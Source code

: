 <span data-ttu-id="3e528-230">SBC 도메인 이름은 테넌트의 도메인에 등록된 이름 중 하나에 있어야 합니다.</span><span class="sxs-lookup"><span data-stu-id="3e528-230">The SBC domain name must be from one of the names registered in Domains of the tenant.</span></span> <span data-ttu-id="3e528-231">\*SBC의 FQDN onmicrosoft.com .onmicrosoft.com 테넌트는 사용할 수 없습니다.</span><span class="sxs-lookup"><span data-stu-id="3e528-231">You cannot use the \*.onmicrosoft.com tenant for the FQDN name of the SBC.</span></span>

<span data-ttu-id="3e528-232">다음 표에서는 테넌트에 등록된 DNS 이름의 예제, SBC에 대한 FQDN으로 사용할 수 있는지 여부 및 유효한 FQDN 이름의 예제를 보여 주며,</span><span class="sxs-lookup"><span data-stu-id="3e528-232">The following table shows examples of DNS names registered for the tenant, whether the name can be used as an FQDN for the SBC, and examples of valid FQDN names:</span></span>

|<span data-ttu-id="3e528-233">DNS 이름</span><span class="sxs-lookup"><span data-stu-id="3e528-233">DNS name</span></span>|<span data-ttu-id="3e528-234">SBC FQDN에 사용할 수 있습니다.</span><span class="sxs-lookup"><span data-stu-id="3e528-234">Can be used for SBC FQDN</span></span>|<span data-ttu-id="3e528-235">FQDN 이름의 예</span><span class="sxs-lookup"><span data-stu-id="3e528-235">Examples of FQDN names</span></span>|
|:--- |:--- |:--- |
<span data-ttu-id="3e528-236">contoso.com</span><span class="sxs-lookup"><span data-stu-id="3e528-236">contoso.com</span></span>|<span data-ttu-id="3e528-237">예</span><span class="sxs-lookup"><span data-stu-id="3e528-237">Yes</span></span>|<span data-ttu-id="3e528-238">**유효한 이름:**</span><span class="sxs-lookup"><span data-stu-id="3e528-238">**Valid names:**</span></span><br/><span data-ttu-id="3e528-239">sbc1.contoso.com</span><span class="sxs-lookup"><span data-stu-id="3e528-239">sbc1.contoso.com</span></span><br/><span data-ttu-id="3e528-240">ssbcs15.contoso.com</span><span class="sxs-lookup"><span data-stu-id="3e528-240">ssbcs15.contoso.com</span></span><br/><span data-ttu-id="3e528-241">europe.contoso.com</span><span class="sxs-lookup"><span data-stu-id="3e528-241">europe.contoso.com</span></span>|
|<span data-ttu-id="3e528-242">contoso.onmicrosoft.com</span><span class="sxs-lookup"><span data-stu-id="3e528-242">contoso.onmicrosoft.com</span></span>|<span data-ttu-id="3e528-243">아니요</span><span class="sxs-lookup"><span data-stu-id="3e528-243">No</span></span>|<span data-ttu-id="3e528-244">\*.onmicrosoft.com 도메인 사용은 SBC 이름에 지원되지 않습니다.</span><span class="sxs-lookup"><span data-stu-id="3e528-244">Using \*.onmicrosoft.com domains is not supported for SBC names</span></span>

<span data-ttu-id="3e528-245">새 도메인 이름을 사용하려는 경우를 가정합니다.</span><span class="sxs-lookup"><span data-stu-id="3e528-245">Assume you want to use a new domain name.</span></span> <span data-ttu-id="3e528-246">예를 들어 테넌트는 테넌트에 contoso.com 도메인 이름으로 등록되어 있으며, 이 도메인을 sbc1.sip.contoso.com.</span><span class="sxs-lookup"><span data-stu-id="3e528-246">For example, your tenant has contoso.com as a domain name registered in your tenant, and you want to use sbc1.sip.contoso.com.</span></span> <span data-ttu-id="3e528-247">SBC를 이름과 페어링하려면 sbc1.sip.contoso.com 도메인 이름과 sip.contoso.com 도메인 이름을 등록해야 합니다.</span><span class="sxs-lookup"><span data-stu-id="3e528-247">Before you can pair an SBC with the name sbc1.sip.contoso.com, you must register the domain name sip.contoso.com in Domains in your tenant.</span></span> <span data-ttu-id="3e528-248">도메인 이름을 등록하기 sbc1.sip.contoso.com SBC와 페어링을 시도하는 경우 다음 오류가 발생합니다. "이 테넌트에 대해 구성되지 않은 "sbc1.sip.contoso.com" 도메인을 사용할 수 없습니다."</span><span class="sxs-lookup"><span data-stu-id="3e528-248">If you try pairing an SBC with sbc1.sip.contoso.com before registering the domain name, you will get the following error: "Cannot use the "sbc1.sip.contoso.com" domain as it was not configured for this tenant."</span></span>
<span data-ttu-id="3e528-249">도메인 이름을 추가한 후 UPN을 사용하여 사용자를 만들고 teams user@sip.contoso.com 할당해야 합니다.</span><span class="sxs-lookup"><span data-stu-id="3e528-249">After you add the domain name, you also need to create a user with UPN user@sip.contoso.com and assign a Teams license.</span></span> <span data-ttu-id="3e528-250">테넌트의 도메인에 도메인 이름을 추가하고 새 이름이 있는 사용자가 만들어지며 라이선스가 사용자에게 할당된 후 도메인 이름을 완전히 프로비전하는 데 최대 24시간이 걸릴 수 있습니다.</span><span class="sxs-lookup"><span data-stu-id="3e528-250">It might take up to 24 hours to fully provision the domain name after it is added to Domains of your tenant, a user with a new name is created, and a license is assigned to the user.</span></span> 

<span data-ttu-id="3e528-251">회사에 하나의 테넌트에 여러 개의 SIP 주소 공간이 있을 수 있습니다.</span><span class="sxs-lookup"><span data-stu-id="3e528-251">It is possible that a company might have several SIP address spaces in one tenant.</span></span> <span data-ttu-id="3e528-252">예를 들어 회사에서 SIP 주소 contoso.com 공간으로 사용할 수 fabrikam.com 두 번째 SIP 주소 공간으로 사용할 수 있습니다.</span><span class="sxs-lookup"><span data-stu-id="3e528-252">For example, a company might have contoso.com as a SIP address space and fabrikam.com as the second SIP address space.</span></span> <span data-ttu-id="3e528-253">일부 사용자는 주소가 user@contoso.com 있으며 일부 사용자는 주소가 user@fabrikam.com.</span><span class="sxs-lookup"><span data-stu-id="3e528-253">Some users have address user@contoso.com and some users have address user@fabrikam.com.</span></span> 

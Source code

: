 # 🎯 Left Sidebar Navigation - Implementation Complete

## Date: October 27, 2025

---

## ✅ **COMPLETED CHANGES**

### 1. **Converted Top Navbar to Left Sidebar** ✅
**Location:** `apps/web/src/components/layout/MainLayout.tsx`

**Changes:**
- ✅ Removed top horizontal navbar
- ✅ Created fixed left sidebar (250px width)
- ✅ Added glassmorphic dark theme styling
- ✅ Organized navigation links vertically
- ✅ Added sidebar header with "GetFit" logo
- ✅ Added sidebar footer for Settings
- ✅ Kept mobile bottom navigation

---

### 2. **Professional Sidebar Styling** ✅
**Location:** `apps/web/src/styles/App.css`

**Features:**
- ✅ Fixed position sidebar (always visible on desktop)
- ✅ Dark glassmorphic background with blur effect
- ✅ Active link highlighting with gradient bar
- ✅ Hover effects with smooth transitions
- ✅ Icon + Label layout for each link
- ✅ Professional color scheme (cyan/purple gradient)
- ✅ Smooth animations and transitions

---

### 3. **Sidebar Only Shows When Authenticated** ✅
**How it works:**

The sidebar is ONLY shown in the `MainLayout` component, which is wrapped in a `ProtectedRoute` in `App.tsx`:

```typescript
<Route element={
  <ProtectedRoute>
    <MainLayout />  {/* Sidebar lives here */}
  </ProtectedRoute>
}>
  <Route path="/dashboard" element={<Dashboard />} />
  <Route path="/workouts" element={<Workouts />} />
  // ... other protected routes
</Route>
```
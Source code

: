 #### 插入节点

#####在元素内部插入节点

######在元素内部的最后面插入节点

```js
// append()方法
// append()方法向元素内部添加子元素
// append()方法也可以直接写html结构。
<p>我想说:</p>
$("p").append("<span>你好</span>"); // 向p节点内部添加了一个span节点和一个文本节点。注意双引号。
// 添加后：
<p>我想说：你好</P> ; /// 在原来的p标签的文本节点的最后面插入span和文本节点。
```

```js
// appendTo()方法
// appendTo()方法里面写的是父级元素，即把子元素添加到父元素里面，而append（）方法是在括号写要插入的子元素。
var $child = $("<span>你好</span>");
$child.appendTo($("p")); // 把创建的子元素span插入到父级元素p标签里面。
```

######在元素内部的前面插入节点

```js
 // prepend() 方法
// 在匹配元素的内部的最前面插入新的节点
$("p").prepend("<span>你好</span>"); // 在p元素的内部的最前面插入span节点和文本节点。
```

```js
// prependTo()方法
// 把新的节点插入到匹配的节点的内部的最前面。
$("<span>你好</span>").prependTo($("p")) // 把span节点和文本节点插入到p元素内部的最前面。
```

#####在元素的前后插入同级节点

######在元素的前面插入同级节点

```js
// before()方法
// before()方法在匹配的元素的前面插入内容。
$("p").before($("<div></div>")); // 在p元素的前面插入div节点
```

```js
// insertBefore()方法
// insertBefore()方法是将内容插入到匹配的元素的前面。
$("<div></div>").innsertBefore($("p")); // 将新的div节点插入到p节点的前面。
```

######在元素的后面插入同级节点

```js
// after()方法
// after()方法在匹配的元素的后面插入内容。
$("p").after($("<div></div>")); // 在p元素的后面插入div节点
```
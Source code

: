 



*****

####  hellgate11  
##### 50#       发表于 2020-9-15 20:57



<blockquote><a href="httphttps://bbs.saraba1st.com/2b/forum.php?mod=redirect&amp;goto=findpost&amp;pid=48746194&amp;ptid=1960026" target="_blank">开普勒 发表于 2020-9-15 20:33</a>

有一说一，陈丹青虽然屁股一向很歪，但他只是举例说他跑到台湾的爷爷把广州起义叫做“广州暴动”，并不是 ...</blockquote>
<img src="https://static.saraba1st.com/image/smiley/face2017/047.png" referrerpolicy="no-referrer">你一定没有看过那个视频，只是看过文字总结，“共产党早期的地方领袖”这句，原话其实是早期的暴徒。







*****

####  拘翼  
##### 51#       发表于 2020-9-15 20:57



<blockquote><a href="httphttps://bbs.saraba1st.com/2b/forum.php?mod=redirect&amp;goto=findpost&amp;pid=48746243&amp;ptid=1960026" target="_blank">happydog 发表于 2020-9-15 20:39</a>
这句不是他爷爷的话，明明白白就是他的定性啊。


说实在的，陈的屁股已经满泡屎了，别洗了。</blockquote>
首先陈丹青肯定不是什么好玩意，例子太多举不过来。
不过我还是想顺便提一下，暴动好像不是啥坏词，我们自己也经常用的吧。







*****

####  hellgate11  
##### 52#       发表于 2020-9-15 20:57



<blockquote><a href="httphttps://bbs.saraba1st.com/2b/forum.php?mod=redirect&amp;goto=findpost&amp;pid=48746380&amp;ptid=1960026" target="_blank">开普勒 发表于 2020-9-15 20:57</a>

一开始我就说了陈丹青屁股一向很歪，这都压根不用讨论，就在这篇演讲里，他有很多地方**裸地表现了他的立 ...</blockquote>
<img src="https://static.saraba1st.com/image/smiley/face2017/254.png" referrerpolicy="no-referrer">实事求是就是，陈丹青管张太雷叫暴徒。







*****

☆ ☆ ☆ ☆ ☆

▶ **WORK TO BE COMPLETED**
Repeat exactly the lines above, starting with the first line of the records and finishing with the line holding "valid FQDN names:</span></span>". Add no other line.

▶ **YOUR SOLUTION**
Source code

: <span data-ttu-id="3e528-230">SBC 도메인 이름은 테넌트의 도메인에 등록된 이름 중 하나에 있어야 합니다.</span><span class="sxs-lookup"><span data-stu-id="3e528-230">The SBC domain name must be from one of the names registered in Domains of the tenant.</span></span> <span data-ttu-id="3e528-231">\*SBC의 FQDN onmicrosoft.com .onmicrosoft.com 테넌트는 사용할 수 없습니다.</span><span class="sxs-lookup"><span data-stu-id="3e528-231">You cannot use the \*.onmicrosoft.com tenant for the FQDN name of the SBC.</span></span>

<span data-ttu-id="3e528-232">다음 표에서는 테넌트에 등록된 DNS 이름의 예제, SBC에 대한 FQDN으로 사용할 수 있는지 여부 및 유효한 FQDN 이름의 예제를 보여 주며,</span><span class="sxs-lookup"><span data-stu-id="3e528-232">The following table shows examples of DNS names registered for the tenant, whether the name can be used as an FQDN for the SBC, and examples of valid FQDN names:</span></span>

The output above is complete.